Raw data:
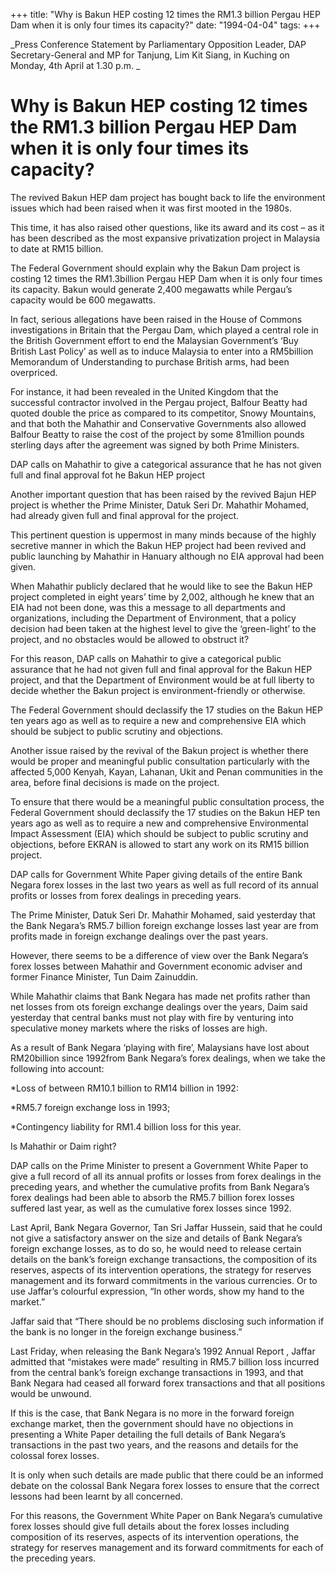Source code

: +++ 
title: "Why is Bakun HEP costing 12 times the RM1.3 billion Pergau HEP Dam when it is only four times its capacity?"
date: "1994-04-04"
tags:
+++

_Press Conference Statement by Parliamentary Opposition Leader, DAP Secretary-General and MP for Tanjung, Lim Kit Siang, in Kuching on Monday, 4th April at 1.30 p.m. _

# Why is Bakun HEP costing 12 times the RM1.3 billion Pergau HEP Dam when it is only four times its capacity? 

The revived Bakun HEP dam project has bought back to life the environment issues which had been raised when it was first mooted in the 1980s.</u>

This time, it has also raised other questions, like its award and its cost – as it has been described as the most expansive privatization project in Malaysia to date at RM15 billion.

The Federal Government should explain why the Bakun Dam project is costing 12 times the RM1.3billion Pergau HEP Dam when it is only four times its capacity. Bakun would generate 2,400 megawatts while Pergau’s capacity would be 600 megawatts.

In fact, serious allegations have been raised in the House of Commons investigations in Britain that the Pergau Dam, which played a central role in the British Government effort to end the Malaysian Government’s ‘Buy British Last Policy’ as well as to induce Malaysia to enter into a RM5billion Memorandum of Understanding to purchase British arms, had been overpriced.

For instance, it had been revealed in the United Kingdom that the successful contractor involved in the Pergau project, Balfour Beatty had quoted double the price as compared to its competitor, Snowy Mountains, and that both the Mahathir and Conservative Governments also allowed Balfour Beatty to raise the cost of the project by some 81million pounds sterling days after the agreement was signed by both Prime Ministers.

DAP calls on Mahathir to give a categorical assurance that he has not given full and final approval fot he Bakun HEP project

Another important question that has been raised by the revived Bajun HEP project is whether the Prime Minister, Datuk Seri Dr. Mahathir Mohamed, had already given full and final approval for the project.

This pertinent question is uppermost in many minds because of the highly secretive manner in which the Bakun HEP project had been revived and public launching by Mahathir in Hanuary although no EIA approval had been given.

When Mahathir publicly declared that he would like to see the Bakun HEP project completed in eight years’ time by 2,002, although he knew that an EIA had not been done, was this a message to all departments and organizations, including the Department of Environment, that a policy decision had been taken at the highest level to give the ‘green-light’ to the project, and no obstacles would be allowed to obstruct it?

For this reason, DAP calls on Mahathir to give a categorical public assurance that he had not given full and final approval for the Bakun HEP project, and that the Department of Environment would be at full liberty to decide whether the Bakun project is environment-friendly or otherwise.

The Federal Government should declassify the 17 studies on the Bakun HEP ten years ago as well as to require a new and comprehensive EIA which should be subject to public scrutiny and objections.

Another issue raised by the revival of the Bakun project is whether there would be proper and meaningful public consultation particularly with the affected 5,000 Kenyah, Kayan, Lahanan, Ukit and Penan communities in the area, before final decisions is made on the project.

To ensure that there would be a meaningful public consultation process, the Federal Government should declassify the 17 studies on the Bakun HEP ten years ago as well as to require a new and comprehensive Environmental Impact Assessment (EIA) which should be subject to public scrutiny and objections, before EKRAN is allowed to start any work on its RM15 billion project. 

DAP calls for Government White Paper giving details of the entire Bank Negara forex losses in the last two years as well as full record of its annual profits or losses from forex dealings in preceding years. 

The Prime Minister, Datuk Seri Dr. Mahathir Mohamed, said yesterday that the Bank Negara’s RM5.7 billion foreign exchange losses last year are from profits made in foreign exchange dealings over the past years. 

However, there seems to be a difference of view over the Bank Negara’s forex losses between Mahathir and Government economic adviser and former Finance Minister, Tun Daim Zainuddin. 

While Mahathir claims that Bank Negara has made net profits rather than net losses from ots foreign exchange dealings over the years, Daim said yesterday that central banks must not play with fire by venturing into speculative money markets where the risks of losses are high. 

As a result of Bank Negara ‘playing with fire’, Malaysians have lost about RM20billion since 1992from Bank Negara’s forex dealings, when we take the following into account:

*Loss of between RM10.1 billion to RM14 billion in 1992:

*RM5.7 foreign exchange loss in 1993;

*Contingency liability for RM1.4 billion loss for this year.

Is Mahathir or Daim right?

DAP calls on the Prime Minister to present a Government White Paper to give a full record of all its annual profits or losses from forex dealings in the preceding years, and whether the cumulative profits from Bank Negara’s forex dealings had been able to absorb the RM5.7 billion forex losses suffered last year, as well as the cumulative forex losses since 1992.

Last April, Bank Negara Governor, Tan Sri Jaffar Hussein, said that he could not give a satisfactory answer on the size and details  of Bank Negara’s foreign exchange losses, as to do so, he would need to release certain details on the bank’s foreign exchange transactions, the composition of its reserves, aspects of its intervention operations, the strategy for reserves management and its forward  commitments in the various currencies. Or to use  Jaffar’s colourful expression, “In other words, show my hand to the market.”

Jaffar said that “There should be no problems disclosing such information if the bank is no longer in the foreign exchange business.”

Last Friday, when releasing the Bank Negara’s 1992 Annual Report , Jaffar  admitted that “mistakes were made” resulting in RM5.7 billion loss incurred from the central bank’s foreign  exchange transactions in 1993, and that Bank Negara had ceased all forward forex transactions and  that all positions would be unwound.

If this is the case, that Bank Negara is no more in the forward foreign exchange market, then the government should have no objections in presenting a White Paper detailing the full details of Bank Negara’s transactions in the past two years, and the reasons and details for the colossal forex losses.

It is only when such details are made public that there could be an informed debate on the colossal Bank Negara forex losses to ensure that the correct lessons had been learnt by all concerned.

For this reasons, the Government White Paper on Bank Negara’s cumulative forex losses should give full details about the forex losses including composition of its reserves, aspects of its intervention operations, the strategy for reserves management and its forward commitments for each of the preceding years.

---

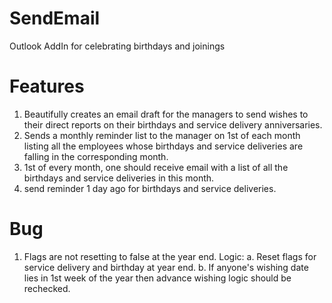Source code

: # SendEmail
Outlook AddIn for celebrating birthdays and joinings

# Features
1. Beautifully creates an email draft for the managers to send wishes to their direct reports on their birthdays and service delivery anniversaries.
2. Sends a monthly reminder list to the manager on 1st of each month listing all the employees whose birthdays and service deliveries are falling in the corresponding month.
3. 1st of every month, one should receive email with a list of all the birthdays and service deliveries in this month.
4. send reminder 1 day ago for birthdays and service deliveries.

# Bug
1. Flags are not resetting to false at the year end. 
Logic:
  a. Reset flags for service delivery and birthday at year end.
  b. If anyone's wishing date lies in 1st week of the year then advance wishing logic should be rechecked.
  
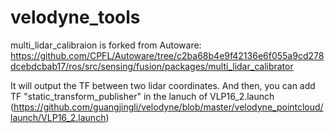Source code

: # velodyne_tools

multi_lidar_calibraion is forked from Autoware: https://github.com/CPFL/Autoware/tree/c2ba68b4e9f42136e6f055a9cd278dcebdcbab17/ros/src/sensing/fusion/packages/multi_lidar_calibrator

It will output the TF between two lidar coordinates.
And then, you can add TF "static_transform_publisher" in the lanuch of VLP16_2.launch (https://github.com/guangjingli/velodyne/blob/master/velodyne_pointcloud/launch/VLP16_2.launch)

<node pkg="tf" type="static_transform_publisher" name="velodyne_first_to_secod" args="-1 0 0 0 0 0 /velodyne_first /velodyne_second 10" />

...

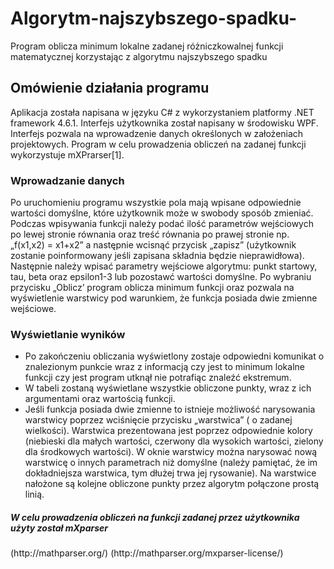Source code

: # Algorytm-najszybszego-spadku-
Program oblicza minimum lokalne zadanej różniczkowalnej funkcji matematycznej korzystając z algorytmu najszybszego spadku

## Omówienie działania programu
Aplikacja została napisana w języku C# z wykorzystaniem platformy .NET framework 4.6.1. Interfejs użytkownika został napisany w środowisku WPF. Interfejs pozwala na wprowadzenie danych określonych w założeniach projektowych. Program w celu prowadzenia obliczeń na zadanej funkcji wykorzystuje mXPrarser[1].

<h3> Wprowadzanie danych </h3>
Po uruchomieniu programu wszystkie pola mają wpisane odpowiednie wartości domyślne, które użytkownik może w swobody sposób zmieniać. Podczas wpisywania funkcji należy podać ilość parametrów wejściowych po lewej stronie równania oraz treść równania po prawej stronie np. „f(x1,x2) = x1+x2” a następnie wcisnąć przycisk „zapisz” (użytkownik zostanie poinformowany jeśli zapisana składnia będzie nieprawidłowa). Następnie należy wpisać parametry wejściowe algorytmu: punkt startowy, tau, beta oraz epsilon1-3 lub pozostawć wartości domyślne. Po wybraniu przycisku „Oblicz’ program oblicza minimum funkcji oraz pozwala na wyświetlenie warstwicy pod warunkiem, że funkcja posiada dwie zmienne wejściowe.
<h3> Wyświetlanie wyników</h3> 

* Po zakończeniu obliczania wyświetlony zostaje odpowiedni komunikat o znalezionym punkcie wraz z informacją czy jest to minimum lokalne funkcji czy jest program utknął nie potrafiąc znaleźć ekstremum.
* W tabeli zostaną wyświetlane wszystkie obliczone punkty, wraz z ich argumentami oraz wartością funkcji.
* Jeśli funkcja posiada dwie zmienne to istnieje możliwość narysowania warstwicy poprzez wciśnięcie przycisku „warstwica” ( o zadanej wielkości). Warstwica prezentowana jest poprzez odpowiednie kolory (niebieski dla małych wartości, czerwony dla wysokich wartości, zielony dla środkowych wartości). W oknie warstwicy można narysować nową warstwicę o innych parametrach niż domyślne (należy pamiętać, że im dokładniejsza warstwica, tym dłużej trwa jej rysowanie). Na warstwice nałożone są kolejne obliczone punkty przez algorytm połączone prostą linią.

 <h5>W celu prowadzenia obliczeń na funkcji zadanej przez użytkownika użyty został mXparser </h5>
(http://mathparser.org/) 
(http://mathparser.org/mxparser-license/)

What to produce:
What is asked for is an exact copy of the lines above from the one containing "DAP calls on Mahathir to give a categorical assurance" through the one containing "scrutiny and objections.", and only those.

Answer area:
DAP calls on Mahathir to give a categorical assurance that he has not given full and final approval fot he Bakun HEP project

Another important question that has been raised by the revived Bajun HEP project is whether the Prime Minister, Datuk Seri Dr. Mahathir Mohamed, had already given full and final approval for the project.

This pertinent question is uppermost in many minds because of the highly secretive manner in which the Bakun HEP project had been revived and public launching by Mahathir in Hanuary although no EIA approval had been given.

When Mahathir publicly declared that he would like to see the Bakun HEP project completed in eight years’ time by 2,002, although he knew that an EIA had not been done, was this a message to all departments and organizations, including the Department of Environment, that a policy decision had been taken at the highest level to give the ‘green-light’ to the project, and no obstacles would be allowed to obstruct it?

For this reason, DAP calls on Mahathir to give a categorical public assurance that he had not given full and final approval for the Bakun HEP project, and that the Department of Environment would be at full liberty to decide whether the Bakun project is environment-friendly or otherwise.

The Federal Government should declassify the 17 studies on the Bakun HEP ten years ago as well as to require a new and comprehensive EIA which should be subject to public scrutiny and objections.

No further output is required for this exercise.